Dataset entries:
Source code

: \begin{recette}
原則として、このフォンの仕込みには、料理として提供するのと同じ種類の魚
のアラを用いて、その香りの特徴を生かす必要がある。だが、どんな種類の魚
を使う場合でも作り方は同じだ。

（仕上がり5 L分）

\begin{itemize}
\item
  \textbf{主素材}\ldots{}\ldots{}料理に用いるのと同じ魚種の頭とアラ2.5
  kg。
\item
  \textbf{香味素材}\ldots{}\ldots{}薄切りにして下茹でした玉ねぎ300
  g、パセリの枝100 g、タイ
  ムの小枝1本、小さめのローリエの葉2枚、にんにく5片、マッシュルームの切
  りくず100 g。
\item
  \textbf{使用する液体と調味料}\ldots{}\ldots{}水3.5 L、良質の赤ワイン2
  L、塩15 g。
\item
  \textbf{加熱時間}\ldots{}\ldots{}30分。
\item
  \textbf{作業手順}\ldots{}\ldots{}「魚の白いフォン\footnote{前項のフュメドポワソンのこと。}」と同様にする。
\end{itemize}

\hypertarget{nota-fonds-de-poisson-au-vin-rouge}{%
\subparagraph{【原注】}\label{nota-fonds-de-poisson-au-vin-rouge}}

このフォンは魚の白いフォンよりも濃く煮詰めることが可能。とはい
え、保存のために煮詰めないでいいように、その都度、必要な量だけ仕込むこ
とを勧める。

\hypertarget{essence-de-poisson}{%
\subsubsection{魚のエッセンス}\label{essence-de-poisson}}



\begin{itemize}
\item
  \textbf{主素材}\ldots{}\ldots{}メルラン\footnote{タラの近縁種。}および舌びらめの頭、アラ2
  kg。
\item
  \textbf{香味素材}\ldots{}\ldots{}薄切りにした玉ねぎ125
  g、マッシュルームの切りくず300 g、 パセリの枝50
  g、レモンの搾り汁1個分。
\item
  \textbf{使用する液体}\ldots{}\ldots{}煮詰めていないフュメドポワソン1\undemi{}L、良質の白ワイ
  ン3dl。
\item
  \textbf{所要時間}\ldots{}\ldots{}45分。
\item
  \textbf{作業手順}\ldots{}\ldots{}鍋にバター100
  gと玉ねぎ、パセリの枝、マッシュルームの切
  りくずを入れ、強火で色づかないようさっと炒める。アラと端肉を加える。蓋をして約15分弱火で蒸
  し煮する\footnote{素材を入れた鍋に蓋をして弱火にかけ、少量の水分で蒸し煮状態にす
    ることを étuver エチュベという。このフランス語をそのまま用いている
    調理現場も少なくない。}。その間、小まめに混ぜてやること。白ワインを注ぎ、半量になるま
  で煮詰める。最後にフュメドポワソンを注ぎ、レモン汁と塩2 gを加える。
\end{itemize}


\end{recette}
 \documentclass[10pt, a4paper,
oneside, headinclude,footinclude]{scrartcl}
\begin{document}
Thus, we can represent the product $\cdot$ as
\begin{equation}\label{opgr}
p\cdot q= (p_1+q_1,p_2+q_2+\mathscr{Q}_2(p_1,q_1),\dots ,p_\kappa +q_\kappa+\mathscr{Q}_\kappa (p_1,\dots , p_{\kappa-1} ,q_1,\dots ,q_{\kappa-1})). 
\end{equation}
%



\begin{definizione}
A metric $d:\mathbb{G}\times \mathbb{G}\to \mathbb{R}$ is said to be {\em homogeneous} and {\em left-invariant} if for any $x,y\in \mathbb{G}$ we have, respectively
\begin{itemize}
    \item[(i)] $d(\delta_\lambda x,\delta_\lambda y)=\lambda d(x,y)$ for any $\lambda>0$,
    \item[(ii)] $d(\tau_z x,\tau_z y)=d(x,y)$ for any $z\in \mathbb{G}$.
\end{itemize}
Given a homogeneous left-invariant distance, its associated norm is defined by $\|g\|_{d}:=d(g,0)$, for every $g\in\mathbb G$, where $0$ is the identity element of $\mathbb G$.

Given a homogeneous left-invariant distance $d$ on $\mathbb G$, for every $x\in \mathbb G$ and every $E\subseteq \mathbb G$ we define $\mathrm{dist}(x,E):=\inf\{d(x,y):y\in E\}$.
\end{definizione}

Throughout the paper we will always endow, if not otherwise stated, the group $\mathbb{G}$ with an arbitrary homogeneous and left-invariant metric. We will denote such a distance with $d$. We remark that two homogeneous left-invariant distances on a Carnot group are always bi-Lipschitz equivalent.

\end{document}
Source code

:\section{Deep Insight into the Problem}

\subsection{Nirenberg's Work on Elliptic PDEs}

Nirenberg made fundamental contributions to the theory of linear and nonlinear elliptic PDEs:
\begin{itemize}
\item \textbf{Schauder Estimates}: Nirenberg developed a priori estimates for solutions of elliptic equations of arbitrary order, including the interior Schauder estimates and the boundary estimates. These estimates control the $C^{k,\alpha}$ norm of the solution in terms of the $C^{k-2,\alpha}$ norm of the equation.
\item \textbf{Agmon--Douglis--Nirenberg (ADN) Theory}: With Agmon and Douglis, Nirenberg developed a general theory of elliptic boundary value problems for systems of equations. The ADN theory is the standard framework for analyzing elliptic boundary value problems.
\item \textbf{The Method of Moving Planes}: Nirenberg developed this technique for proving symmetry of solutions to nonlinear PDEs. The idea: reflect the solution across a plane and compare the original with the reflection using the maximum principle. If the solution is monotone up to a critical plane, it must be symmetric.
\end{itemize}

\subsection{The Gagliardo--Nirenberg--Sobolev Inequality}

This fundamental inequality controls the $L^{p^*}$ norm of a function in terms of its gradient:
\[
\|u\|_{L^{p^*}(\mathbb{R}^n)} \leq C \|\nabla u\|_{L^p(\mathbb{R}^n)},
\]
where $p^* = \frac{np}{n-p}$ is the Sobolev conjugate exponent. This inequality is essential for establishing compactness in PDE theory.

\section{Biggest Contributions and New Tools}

Prompt: Wherever the string "essence" appears in the entries, copy that line.

Problem solution:
\hypertarget{essence-de-poisson}{%
\subsubsection{魚のエッセンス}\label{essence-de-poisson}}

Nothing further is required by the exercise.